▸ Saved entries:
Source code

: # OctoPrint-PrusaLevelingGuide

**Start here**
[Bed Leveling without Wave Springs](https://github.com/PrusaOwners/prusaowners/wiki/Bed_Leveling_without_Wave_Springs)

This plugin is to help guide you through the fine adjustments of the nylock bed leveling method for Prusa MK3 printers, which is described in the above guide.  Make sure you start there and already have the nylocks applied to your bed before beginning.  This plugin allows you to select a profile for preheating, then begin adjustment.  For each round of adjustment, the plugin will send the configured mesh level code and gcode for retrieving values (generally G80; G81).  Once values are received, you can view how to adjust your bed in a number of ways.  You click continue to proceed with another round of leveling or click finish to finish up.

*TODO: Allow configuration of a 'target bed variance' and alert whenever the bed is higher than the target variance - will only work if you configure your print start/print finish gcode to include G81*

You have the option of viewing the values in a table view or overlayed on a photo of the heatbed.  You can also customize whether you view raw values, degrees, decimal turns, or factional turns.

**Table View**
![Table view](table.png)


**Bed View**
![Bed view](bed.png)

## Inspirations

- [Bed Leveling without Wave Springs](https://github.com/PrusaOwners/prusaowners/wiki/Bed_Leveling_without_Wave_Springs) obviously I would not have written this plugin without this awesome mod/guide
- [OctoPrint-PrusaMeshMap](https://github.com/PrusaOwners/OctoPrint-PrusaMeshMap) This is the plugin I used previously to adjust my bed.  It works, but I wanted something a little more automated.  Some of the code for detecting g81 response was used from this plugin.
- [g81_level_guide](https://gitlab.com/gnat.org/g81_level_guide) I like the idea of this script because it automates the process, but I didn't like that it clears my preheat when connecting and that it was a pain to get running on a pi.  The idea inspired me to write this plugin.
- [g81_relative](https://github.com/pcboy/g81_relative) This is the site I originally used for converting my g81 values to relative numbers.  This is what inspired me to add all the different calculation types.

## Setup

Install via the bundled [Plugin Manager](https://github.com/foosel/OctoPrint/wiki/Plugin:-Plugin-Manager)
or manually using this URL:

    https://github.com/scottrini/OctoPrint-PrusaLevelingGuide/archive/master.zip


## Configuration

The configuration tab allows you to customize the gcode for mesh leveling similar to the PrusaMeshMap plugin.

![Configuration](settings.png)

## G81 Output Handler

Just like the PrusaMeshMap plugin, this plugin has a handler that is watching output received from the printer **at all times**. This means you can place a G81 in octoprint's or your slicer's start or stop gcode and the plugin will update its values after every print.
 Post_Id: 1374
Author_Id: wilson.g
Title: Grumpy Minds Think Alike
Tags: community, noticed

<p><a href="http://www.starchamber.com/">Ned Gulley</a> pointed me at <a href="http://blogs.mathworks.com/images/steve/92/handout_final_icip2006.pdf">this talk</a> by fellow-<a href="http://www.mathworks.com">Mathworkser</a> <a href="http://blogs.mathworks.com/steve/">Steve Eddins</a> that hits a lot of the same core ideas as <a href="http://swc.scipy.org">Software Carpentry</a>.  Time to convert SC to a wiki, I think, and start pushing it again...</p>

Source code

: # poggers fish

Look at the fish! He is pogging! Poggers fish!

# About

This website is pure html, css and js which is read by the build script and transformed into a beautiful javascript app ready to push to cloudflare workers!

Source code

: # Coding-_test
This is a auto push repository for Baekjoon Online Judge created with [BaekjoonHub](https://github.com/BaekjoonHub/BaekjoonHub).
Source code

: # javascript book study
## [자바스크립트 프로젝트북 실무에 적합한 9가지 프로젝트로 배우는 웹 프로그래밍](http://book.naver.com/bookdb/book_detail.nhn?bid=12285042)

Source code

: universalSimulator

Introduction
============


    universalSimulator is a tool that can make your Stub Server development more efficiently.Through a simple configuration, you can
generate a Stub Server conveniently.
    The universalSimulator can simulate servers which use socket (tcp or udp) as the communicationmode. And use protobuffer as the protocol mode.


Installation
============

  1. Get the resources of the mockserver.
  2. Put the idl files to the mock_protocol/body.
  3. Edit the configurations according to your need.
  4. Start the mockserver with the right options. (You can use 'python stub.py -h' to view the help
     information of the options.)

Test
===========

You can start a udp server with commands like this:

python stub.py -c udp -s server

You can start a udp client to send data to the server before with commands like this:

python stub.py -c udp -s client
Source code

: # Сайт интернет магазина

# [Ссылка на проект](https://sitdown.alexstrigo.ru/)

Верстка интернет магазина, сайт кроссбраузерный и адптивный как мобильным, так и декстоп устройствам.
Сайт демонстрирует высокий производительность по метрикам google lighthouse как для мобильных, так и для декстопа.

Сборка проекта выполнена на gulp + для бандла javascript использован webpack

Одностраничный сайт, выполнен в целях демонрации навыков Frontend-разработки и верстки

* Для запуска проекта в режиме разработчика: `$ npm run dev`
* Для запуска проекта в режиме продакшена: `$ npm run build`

▸ Task to carry out:
Repeat the whole of the data verbatim, as it reads above.

▸ Written reply:
Source code

: # OctoPrint-PrusaLevelingGuide

**Start here**
[Bed Leveling without Wave Springs](https://github.com/PrusaOwners/prusaowners/wiki/Bed_Leveling_without_Wave_Springs)

This plugin is to help guide you through the fine adjustments of the nylock bed leveling method for Prusa MK3 printers, which is described in the above guide.  Make sure you start there and already have the nylocks applied to your bed before beginning.  This plugin allows you to select a profile for preheating, then begin adjustment.  For each round of adjustment, the plugin will send the configured mesh level code and gcode for retrieving values (generally G80; G81).  Once values are received, you can view how to adjust your bed in a number of ways.  You click continue to proceed with another round of leveling or click finish to finish up.

*TODO: Allow configuration of a 'target bed variance' and alert whenever the bed is higher than the target variance - will only work if you configure your print start/print finish gcode to include G81*

You have the option of viewing the values in a table view or overlayed on a photo of the heatbed.  You can also customize whether you view raw values, degrees, decimal turns, or factional turns.

**Table View**
![Table view](table.png)


**Bed View**
![Bed view](bed.png)

## Inspirations

- [Bed Leveling without Wave Springs](https://github.com/PrusaOwners/prusaowners/wiki/Bed_Leveling_without_Wave_Springs) obviously I would not have written this plugin without this awesome mod/guide
- [OctoPrint-PrusaMeshMap](https://github.com/PrusaOwners/OctoPrint-PrusaMeshMap) This is the plugin I used previously to adjust my bed.  It works, but I wanted something a little more automated.  Some of the code for detecting g81 response was used from this plugin.
- [g81_level_guide](https://gitlab.com/gnat.org/g81_level_guide) I like the idea of this script because it automates the process, but I didn't like that it clears my preheat when connecting and that it was a pain to get running on a pi.  The idea inspired me to write this plugin.
- [g81_relative](https://github.com/pcboy/g81_relative) This is the site I originally used for converting my g81 values to relative numbers.  This is what inspired me to add all the different calculation types.

## Setup

Install via the bundled [Plugin Manager](https://github.com/foosel/OctoPrint/wiki/Plugin:-Plugin-Manager)
or manually using this URL:

    https://github.com/scottrini/OctoPrint-PrusaLevelingGuide/archive/master.zip


## Configuration

The configuration tab allows you to customize the gcode for mesh leveling similar to the PrusaMeshMap plugin.

![Configuration](settings.png)

## G81 Output Handler

Just like the PrusaMeshMap plugin, this plugin has a handler that is watching output received from the printer **at all times**. This means you can place a G81 in octoprint's or your slicer's start or stop gcode and the plugin will update its values after every print.
 Post_Id: 1374
Author_Id: wilson.g
Title: Grumpy Minds Think Alike
Tags: community, noticed

<p><a href="http://www.starchamber.com/">Ned Gulley</a> pointed me at <a href="http://blogs.mathworks.com/images/steve/92/handout_final_icip2006.pdf">this talk</a> by fellow-<a href="http://www.mathworks.com">Mathworkser</a> <a href="http://blogs.mathworks.com/steve/">Steve Eddins</a> that hits a lot of the same core ideas as <a href="http://swc.scipy.org">Software Carpentry</a>.  Time to convert SC to a wiki, I think, and start pushing it again...</p>

Source code

: # poggers fish

Look at the fish! He is pogging! Poggers fish!

# About

This website is pure html, css and js which is read by the build script and transformed into a beautiful javascript app ready to push to cloudflare workers!

Source code

: # Coding-_test
This is a auto push repository for Baekjoon Online Judge created with [BaekjoonHub](https://github.com/BaekjoonHub/BaekjoonHub).
Source code

: # javascript book study
## [자바스크립트 프로젝트북 실무에 적합한 9가지 프로젝트로 배우는 웹 프로그래밍](http://book.naver.com/bookdb/book_detail.nhn?bid=12285042)

Source code

: universalSimulator

Introduction
============


    universalSimulator is a tool that can make your Stub Server development more efficiently.Through a simple configuration, you can
generate a Stub Server conveniently.
    The universalSimulator can simulate servers which use socket (tcp or udp) as the communicationmode. And use protobuffer as the protocol mode.


Installation
============

  1. Get the resources of the mockserver.
  2. Put the idl files to the mock_protocol/body.
  3. Edit the configurations according to your need.
  4. Start the mockserver with the right options. (You can use 'python stub.py -h' to view the help
     information of the options.)

Test
===========

You can start a udp server with commands like this:

python stub.py -c udp -s server

You can start a udp client to send data to the server before with commands like this:

python stub.py -c udp -s client
Source code

: # Сайт интернет магазина

# [Ссылка на проект](https://sitdown.alexstrigo.ru/)

Верстка интернет магазина, сайт кроссбраузерный и адптивный как мобильным, так и декстоп устройствам.
Сайт демонстрирует высокий производительность по метрикам google lighthouse как для мобильных, так и для декстопа.

Сборка проекта выполнена на gulp + для бандла javascript использован webpack

Одностраничный сайт, выполнен в целях демонрации навыков Frontend-разработки и верстки

* Для запуска проекта в режиме разработчика: `$ npm run dev`
* Для запуска проекта в режиме продакшена: `$ npm run build`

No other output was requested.